This article is not about finding an alternative proof of the 4-color theorem; instead, it is an exploratory paper aimed at gaining a deeper understanding of why the 4-color theorem is true, what it is about a planar graph that guarantees that it can be 4-colored. We set about this task by focusing on the properties of a minimum counterexample. The two we single out for thorough examination relate to connectivity and coloring. These are the subjects of Section 3 and Section 4. A new approach to understanding why planar graphs are 4-colorable is to investigate whether the connectivity and coloring properties of a minimum counterexample are compatible. We shall see that this approach bears fruit. Our analysis suggests strongly that the two properties are not compatible. An important contribution this article makes to the literature on planar graph coloring is the notion of Kempe-locking, defined in Section 4. If an edge $xy$ is deleted from a planar triangulation T, a near-triangulation $G_{xy}$ results. Consider any 4-coloring of $G_{xy}$ in which vertices x and y have the same color. If T is Kempe-locked with respect to $xy$, then any sequence of interchanges of colors on Kempe chains leaves x and y still sharing the same color. Thus, Kempe interchanges applied to $G_{xy}$ with x and y colored the same cannot result in a 4-coloring of $G_{xy}$ in which the deleted edge $xy$ can be replaced in order to achieve a 4-coloring of T. In Section 4, we prove that a minimum counterexample to the 4-color theorem must be Kempe-locked with respect to every one of its edges. Each edge in a minimum counterexample must have this coloring property.

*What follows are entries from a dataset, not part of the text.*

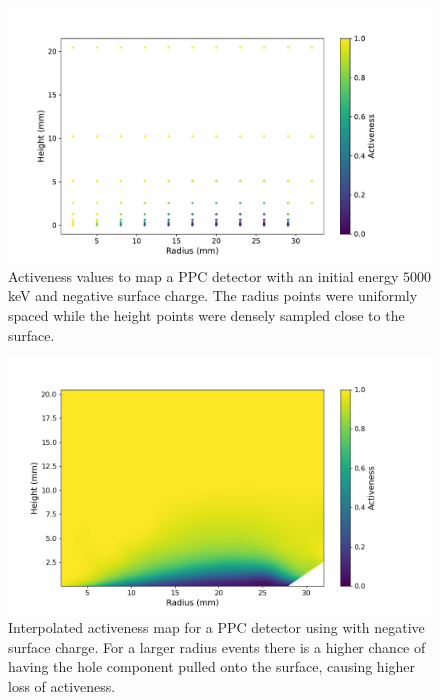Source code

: \begin{figure}%
\includegraphics[trim={0cm 0.5cm 3.2cm 1.15cm},clip,width=0.95\linewidth]{ch5/figs/activenss_map_ponama_1_-0.3_5000.pdf}
\caption{Activeness values to map a PPC detector \ehd with an initial energy $5000$ keV and negative surface charge. The radius points were uniformly spaced while the height points were densely sampled close to the surface.}
\label{ch5_fig_activeness_points_neg}
\end{figure}

\begin{figure}%
\centering
\includegraphics[trim={1.0cm 0.5cm 3.2cm 1.5cm},clip,width=0.95\linewidth]{ch5/figs/activeness_map_cubic_sc=-0.3_ponama_1_5000_linear_full.png}
\caption{Interpolated activeness map for a PPC detector using \ehd with negative surface charge. For a larger radius events there is a higher chance of having the hole component pulled onto the surface, causing higher loss of activeness.}
\label{ch5_fig_activeness_map_neg}
\end{figure}

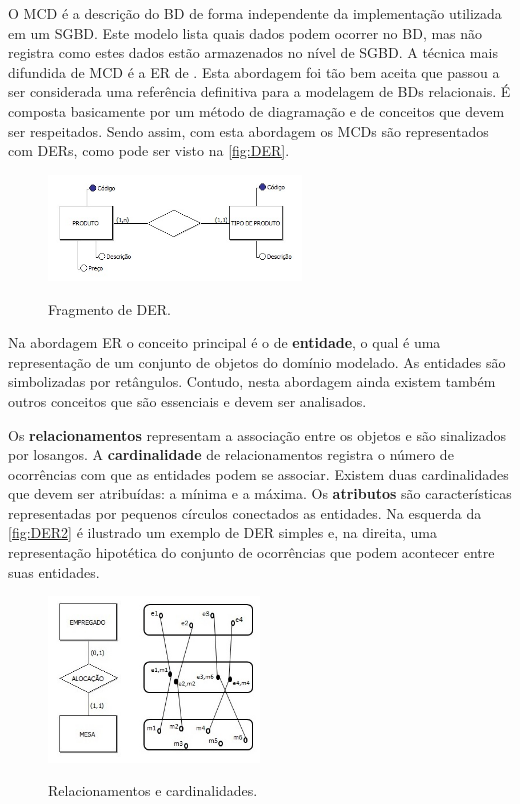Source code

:O \ac{MCD} é a descrição do \ac{BD} de forma independente da implementação utilizada em um \ac{SGBD}. 
Este modelo lista quais dados podem ocorrer no \ac{BD}, mas não registra como estes dados estão armazenados no nível de \ac{SGBD}. 
A técnica mais difundida de \ac{MCD} é a \ac{ER} de . 
Esta abordagem foi tão bem aceita que passou a ser considerada uma referência definitiva para a modelagem de \acp{BD} relacionais. 
É composta basicamente por um método de diagramação e de conceitos que devem ser respeitados. 
Sendo assim, com esta abordagem os \acp{MCD} são representados com \acp{DER}, como pode ser visto na \autoref{fig:DER}.
    
\begin{figure}[htb]
	\centering
	\caption{Fragmento de DER.}
		\includegraphics[width=0.6\textwidth]{img/MCD.jpg}
	\label{fig:DER}
\end{figure}

Na abordagem \ac{ER} o conceito principal é o de \textbf{entidade}, o qual é uma representação de um conjunto de objetos do domínio modelado. 
As entidades são simbolizadas por retângulos. 
Contudo, nesta abordagem ainda existem também outros conceitos que são essenciais e devem ser analisados.

Os \textbf{relacionamentos} representam a associação entre os objetos e são sinalizados por losangos. 
A \textbf{cardinalidade} de relacionamentos registra o número de ocorrências com que as entidades podem se associar. 
Existem duas cardinalidades que devem ser atribuídas: a mínima e a máxima. Os \textbf{atributos} são características representadas por pequenos círculos conectados as entidades. 
Na esquerda da \autoref{fig:DER2} é ilustrado um exemplo de \ac{DER} simples e, na direita, uma representação hipotética do conjunto de ocorrências que podem acontecer entre suas entidades. 

\begin{figure}[htb]
	\centering
	\caption{Relacionamentos e cardinalidades.}
		\includegraphics[width=0.5\textwidth]{img/RelCard.jpg}
	\label{fig:DER2}
\end{figure}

In Section 5, we present examples of Kempe-locked triangulations. In Section 6, we present a methodology to determine if a triangulation is Kempe-locked and define two key terms, Kempe-locking configuration and fundamental Kempe-locking configuration. We then look back briefly to Section 5 to identify the pertinent Kempe-locking configurations for the various examples. In Section 7, we report the results of an extensive search through all isomorphism classes of planar triangulations of low order. Several Kempe-locked triangulations were discovered, each Kempe-locked with respect to only a single edge. Call that edge $xy$. We find that each such triangulation has a Birkhoff diamond subgraph with endpoints x and y. Our search confirms that the Birkhoff diamond is a fundamental Kempe-locking configuration and strongly suggests that it is the only fundamental Kempe-locking configuration. Section 8 presents an even more fundamental graph—a triangulation of order 9 that gives rise to the Birkhoff diamond. It is constituted as a single vertex within a pentagon within a triangle.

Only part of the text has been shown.